Obsession and Story
There's No Doubt: Wuthering Heights Persists. But Why?
I am sure I read Wuthering Heights. Maybe I was in high school. Probably not in college - I was a Math major. No reading lists there. I’m absolutely sure, though, that I got acquainted with—in some younger-me, innocent way—the characters of Cathy and Heathcliff.
Especially Heathcliff.
And while I don’t remember the specifics, I remember the feeling. It’s a chemical reaction, but one our minds eagerly welcome and accept. That whole wandering the moors in a dejected state thing. I’ve felt something like it a couple times, and while it’s rare enough that I don’t usually get too concerned about it, let’s face it: that feeling of strongly wanting to put something on an unending repeat loop can be worrisome. I mean, how many times can you listen to that one Bruce Springsteen song when you’re twenty years old? I’m sure I far surpassed the acceptable number of times I listened to Jungleland.
Why was I so obsessed?
Well, Jungleland is a pretty complex story: a story that takes nearly ten minutes of playing time to tell (which was quite unusual for the song’s era/genre). It’s highly imaginative. Realistic people inhabit it, and it whisks us away somewhere we must want to go to, as often as possible, to relive the tense fear, the hopelessness of those dark, after-the-bars-closed streets of a New Jersey shore town. I’ve wandered those streets, and remember them well. In other words, the feeling that the obsession triggers is persistent. It lies dormant in our memories, and the obsession reignites it. Every encounter feels like the first time.

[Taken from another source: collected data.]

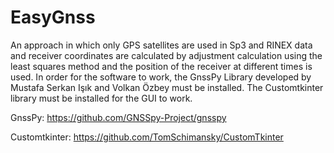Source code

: # EasyGnss
An approach in which only GPS satellites are used in Sp3 and RINEX data and receiver coordinates are calculated by adjustment calculation using the least squares method and the position of the receiver at different times is used.
In order for the software to work, the GnssPy Library developed by Mustafa Serkan Işık and Volkan Özbey must be installed. The Customtkinter library must be installed for the GUI to work.

GnssPy: https://github.com/GNSSpy-Project/gnsspy

Customtkinter: https://github.com/TomSchimansky/CustomTkinter
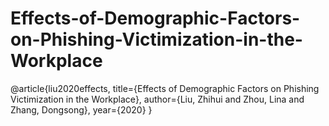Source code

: # Effects-of-Demographic-Factors-on-Phishing-Victimization-in-the-Workplace

@article{liu2020effects,
  title={Effects of Demographic Factors on Phishing Victimization in the Workplace},
  author={Liu, Zhihui and Zhou, Lina and Zhang, Dongsong},
  year={2020}
}
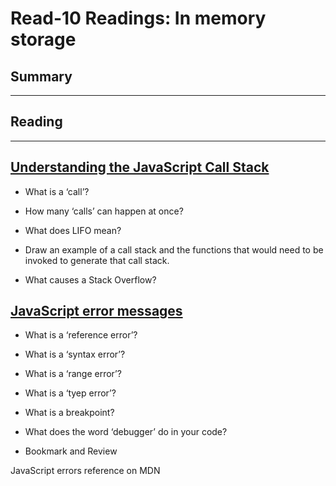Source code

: # Read-10 Readings:  In memory storage

## Summary
<hr>

## Reading

<hr>

## [Understanding the JavaScript Call Stack](https://medium.freecodecamp.org/understanding-the-javascript-call-stack-861e41ae61d4)

- What is a ‘call’?
> 
- How many ‘calls’ can happen at once?
> 
- What does LIFO mean?
> 
- Draw an example of a call stack and the functions that would need to be invoked to generate that call stack.
> 
- What causes a Stack Overflow?
> 

## [JavaScript error messages](https://codeburst.io/javascript-error-messages-debugging-d23f84f0ae7c)
 
- What is a ‘reference error’?
> 
- What is a ‘syntax error’?
> 
- What is a ‘range error’?
> 
- What is a ‘tyep error’?
> 
- What is a breakpoint?
> 
- What does the word ‘debugger’ do in your code?
> 
- Bookmark and Review
> 
JavaScript errors reference on MDN
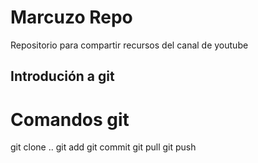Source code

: # Marcuzo Repo

Repositorio para compartir recursos del canal de youtube

## Introdución a git

# Comandos git

git clone ..
git add 
git commit
git pull
git push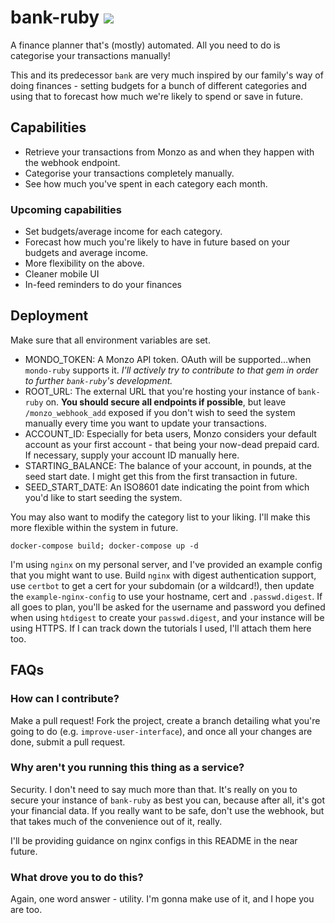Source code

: # bank-ruby ![](https://travis-ci.org/boardfish/bank-ruby.svg?branch=master)

A finance planner that's (mostly) automated. All you need to do is categorise your transactions manually!

This and its predecessor `bank` are very much inspired by our family's way of doing finances - setting budgets for a bunch of different categories and using that to forecast how much we're likely to spend or save in future.

## Capabilities

- Retrieve your transactions from Monzo as and when they happen with the webhook endpoint.
- Categorise your transactions completely manually.
- See how much you've spent in each category each month.

### Upcoming capabilities

- Set budgets/average income for each category.
- Forecast how much you're likely to have in future based on your budgets and average income.
- More flexibility on the above.
- Cleaner mobile UI
- In-feed reminders to do your finances

## Deployment

Make sure that all environment variables are set.

- MONDO_TOKEN: A Monzo API token. OAuth will be supported...when `mondo-ruby` supports it. *I'll actively try to contribute to that gem in order to further `bank-ruby`'s development.*
- ROOT_URL: The external URL that you're hosting your instance of `bank-ruby` on. **You should secure all endpoints if possible**, but leave `/monzo_webhook_add` exposed if you don't wish to seed the system manually every time you want to update your transactions.
- ACCOUNT_ID: Especially for beta users, Monzo considers your default account as your first account - that being your now-dead prepaid card. If necessary, supply your account ID manually here.
- STARTING_BALANCE: The balance of your account, in pounds, at the seed start date. I might get this from the first transaction in future.
- SEED_START_DATE: An ISO8601 date indicating the point from which you'd like to start seeding the system.

You may also want to modify the category list to your liking. I'll make this more flexible within the system in future.

`docker-compose build; docker-compose up -d`

I'm using `nginx` on my personal server, and I've provided an example config that you might want to use. Build `nginx` with digest authentication support, use `certbot` to get a cert for your subdomain (or a wildcard!), then update the `example-nginx-config` to use your hostname, cert and `.passwd.digest`. If all goes to plan, you'll be asked for the username and password you defined when using `htdigest` to create your `passwd.digest`, and your instance will be using HTTPS. If I can track down the tutorials I used, I'll attach them here too.

## FAQs

### How can I contribute?

Make a pull request! Fork the project, create a branch detailing what you're going to do (e.g. `improve-user-interface`), and once all your changes are done, submit a pull request.

### Why aren't you running this thing as a service?

Security. I don't need to say much more than that. It's really on you to secure your instance of `bank-ruby` as best you can, because after all, it's got your financial data. If you really want to be safe, don't use the webhook, but that takes much of the convenience out of it, really.

I'll be providing guidance on nginx configs in this README in the near future.

### What drove you to do this?

Again, one word answer - utility. I'm gonna make use of it, and I hope you are too.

But why do some stories, like Wuthering Heights, continue to trigger strong feelings, so many years after they were first written? What do some stories contain that lifts them, gives them life, causing us to crave them, over and over again?
Why do they persist?
I think some stories stay with us our whole lives. We feel at once lonely and connected, abandoned and united… when a story hits our hearts and worms its way into our minds. Stories that create obsession connect us to a world we don’t inhabit in the first-person, but they get us as close as possible without swallowing us up. It’s a mild form of insanity, to be sure. And it can turn bad. The thing to know is: we might think obsession controls us, but perhaps obsession is the very thing we totally control in our lives. We make the rules, we set the parameters.
Don’t we?
Wuthering Heights is, itself, a story about obsession. And Heathcliff isn’t real. But those moors—wet, wild, tortured—they are, indeed, real. How many of us will get the chance to go there? And aren’t we all just a little jealous that he gets to wander them so beautifully?
Stories are the physical manifestations of our own limitless imagination. When the waves crash onto the craggy beach, whether we’re mentally visiting the Jersey shore or the Yorkshire moors, we dance without leaving our armchairs, and Heathcliff is no longer alone. He has us.